Les arnaqueurs profitent d’ailleurs souvent d’événements majeurs, qui suscitent l’intérêt d’un grand nombre de personnes, pour entrer en action. La guerre en Ukraine a ainsi donné lieu à une démultiplication des arnaques : faux appels aux dons en cryptomonnaies, à grand renfort de photos chocs de bâtiments détruits et d’enfants en pleurs, faux projets de jetons numériques pour soutenir des associations humanitaires ou l’armée ukrainienne, ou encore usurpation de l’identité d’organisations venant en aide aux victimes de la guerre, récoltant des fonds grâce à la vente de NFTs.
Les arnaques peuvent aussi venir de levées de fonds en cryptomonnaies, bien que les ICO (initial coin offering) soient devenues moins courantes, en raison notamment du contexte de chute des cours sur le marché crypto depuis novembre 2021. Pour éviter d’investir dans une ICO frauduleuse, il est indispensable de faire vos propres recherches.
“Vous devez vérifier le parcours des personnes à l’origine d’un projet, en regardant si elles ont un compte Twitter, un profil Linkedin qui n’affiche pas seulement deux brèves expériences et une photo très lisse”, détaille Paul Bourceret de Coinhouse. Le site de l’entreprise doit aussi apporter des informations sur le produit ou le service qu’elle développe.
La société doit toujours mettre un white paper (livre blanc) à disposition, fourni et clair. “Si le white paper d’un projet révèle peu d’informations sur son véritable objectif et que vous en comprenez de moins en moins bien la teneur au fur et à mesure de vos recherches, alors vous devez rester sur vos gardes”, prévient la plateforme BitPanda, enregistrée comme PSAN auprès de l’AMF.
Il faut également se méfier du démarchage via des services de messagerie instantanée, comme Telegram et Discord, très utilisés dans l’écosystème crypto pour échanger sur des projets et suivre leur évolution. Ils représentent aussi un canal pour des escrocs, qui y publient des annonces d’airdrops frauduleux. Un airdrop consiste à distribuer gratuitement des jetons d’une cryptomonnaie pour en faire la promotion.
Or ce mécanisme peut être utilisé pour proposer des jetons à récupérer sur un site prélevant des frais très élevés. Les jetons acquis n’auront eux aucune valeur et seront impossibles à échanger contre d’autres cryptomonnaies. Pour éviter d’être victime d’une arnaque, il ne faut donc pas se précipiter sur n’importe quelle annonce d’airdrop, surtout lorsqu’elle est communiquée via un service de messagerie instantanée. “Jamais une personne derrière un projet sérieux ne viendra vous solliciter de cette façon sur Telegram”, explique Paul Bourceret de Coinhouse.
Enfin, la finance décentralisée (DeFi), qui représente l’ensemble des applications financières se développant sur la blockchain, est de plus en plus ciblée par des escrocs.
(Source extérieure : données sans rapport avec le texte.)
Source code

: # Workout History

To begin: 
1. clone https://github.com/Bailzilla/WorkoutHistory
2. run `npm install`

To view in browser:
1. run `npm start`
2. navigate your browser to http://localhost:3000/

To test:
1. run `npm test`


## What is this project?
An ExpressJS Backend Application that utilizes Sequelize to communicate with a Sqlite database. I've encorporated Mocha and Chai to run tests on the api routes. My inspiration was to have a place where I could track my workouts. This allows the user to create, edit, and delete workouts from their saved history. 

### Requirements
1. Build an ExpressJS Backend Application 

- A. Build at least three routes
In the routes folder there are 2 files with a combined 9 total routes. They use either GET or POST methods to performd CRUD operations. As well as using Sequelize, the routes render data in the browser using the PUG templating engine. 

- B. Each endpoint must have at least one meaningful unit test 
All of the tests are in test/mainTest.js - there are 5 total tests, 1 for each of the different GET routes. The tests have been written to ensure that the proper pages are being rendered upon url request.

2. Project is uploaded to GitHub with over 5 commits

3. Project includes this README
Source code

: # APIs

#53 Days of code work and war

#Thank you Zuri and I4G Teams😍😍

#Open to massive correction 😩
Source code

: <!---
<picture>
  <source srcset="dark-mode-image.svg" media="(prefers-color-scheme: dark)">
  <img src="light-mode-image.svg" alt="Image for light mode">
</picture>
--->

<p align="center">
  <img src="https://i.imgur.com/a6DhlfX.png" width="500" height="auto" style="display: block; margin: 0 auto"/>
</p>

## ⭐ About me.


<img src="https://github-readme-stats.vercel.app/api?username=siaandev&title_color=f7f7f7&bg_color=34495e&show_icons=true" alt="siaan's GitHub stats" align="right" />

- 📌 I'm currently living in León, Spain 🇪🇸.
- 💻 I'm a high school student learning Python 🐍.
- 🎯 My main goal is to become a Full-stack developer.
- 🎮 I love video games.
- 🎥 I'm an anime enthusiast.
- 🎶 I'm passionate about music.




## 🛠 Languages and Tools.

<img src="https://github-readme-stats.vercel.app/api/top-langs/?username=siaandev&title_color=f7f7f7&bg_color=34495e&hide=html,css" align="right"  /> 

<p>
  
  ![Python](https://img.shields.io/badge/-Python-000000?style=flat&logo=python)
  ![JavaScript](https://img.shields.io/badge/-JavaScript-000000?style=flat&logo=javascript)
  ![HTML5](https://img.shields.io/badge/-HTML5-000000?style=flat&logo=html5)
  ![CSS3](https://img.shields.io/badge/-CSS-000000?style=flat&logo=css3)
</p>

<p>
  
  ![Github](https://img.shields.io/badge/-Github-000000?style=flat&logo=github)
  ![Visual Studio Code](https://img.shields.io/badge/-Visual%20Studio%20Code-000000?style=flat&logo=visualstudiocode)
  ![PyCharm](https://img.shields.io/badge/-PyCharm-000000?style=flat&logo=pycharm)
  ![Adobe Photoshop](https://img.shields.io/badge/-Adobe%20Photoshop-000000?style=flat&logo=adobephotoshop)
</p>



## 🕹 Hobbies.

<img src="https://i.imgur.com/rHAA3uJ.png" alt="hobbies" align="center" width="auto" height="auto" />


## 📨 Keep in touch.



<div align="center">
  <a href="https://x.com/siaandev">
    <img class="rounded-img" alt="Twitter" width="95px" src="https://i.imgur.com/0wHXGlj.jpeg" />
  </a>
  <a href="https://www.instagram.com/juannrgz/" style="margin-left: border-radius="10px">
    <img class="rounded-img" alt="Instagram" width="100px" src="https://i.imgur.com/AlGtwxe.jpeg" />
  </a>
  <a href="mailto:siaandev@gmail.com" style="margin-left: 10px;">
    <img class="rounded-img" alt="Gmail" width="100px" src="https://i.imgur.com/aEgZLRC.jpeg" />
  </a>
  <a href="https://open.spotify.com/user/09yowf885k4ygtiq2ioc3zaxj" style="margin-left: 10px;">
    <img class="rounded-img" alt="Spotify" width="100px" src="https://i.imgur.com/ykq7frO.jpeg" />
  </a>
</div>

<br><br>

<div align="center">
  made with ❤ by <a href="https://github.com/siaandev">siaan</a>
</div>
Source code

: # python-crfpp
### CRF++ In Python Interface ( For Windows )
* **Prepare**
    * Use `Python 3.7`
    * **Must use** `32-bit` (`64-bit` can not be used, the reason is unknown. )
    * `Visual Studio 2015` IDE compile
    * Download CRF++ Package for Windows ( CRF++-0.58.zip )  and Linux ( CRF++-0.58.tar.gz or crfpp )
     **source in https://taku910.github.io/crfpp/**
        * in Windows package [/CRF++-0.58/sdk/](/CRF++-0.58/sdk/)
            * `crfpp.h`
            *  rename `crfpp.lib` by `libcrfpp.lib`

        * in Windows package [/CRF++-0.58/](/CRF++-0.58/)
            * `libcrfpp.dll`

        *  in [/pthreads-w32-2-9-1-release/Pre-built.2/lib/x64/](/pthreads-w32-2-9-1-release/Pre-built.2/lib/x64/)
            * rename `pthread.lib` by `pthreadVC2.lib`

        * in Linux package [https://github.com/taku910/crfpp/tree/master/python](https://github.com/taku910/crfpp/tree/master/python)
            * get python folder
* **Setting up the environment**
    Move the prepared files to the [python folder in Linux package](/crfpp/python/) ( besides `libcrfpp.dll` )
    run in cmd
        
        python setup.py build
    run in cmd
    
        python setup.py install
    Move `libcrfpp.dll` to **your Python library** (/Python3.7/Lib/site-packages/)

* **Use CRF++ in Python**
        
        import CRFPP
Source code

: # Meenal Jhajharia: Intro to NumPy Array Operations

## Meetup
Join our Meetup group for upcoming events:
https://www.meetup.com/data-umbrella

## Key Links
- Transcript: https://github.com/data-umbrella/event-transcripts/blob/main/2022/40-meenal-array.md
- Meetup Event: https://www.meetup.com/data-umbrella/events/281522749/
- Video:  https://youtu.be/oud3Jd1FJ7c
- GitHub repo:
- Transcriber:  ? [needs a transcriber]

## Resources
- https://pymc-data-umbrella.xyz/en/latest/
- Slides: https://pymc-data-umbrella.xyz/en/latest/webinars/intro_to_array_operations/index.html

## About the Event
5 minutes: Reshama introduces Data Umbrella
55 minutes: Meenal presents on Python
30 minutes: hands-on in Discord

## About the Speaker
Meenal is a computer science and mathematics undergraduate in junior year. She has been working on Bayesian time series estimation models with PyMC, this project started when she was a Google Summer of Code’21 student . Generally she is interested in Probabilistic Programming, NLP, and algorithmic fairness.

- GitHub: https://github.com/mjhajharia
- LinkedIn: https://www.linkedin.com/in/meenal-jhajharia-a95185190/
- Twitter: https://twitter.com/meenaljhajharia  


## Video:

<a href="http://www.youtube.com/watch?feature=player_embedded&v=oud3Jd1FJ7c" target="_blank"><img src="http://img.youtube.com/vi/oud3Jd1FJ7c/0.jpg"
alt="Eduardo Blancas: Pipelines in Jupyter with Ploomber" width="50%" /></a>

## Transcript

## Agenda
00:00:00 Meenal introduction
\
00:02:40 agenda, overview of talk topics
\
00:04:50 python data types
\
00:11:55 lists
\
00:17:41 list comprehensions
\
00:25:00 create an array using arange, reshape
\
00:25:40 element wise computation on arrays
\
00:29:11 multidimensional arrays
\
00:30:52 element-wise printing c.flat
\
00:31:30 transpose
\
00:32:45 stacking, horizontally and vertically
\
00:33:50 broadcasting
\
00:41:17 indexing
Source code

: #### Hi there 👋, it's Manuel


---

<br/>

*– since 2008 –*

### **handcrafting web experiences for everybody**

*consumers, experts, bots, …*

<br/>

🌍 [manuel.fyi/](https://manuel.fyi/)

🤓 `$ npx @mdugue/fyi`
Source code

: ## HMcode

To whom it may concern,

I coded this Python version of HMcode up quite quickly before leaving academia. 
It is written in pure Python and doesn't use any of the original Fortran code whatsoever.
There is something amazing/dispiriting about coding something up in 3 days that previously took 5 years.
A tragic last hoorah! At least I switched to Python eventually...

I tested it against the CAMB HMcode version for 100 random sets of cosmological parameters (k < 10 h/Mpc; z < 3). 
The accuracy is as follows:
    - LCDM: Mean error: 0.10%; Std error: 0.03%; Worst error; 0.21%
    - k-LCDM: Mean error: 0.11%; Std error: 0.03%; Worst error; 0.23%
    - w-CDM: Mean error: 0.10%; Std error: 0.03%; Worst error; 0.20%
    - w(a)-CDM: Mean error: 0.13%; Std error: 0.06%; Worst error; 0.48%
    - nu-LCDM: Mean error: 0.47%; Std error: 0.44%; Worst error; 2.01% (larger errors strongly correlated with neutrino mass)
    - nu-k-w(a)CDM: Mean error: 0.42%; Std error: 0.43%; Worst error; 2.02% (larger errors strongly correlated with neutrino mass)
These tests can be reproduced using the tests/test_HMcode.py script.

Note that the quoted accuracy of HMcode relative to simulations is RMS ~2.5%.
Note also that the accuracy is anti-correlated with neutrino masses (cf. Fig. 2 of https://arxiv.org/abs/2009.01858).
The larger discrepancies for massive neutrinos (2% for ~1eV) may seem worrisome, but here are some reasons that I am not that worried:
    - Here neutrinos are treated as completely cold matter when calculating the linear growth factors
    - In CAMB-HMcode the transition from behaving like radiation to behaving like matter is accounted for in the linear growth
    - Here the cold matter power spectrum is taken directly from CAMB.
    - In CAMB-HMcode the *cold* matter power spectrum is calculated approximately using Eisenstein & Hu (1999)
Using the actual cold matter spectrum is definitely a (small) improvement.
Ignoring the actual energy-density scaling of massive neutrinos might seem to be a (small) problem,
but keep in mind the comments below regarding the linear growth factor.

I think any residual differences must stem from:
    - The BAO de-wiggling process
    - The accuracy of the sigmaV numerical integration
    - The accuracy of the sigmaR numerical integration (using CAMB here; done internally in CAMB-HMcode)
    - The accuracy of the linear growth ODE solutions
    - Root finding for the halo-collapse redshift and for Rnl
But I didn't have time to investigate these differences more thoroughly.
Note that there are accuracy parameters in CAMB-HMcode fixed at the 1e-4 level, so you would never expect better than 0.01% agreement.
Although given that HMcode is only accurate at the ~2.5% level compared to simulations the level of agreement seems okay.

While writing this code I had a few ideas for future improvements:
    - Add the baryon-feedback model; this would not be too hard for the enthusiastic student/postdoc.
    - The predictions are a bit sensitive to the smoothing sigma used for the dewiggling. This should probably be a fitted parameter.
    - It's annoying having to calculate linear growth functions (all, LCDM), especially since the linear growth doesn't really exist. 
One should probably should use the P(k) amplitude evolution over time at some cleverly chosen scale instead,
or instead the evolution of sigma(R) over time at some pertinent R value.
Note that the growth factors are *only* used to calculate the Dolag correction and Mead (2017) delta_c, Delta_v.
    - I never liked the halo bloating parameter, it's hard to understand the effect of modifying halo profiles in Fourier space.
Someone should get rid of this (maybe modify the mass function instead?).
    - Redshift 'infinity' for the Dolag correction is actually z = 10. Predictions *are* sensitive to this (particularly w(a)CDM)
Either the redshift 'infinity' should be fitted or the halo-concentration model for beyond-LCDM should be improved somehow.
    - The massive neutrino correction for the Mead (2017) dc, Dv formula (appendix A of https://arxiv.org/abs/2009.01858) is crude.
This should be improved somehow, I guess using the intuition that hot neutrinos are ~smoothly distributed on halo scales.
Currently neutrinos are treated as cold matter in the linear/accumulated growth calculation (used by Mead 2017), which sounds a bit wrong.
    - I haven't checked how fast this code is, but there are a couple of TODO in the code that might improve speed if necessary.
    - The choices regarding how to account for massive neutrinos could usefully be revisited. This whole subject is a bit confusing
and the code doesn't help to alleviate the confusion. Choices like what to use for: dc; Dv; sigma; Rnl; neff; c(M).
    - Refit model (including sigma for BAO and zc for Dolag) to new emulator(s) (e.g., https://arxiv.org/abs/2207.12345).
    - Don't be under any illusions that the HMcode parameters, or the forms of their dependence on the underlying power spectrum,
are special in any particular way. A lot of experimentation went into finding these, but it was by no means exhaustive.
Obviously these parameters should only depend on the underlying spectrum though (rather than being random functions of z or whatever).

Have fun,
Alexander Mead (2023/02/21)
Sur les 3,2 milliards de dollars de cryptomonnaies volés en 2021, “72% l’ont été sur des protocoles DeFi”, précise Kimberly Grauer, directrice de la recherche de Chainalysis, spécialisée dans les données sur la blockchain. “Comme pour toute nouvelle technologie, les acteurs malveillants n’ont pas tardé à trouver et exploiter les vulnérabilités”, ajoute-t-elle.
Si la blockchain est très sécurisée, des pirates parviennent à dénicher des failles dans le code informatique des applications développées dessus, pour offrir des services comme des prêts en cryptomonnaies ou de l’épargne rémunérée. Dans un rapport publié le 28 juin 2022, le cabinet de conseil KPMG souligne d’ailleurs le trop petit nombre de “spécialistes capables de réaliser des audits de sécurité crypto dans le monde aujourd’hui”.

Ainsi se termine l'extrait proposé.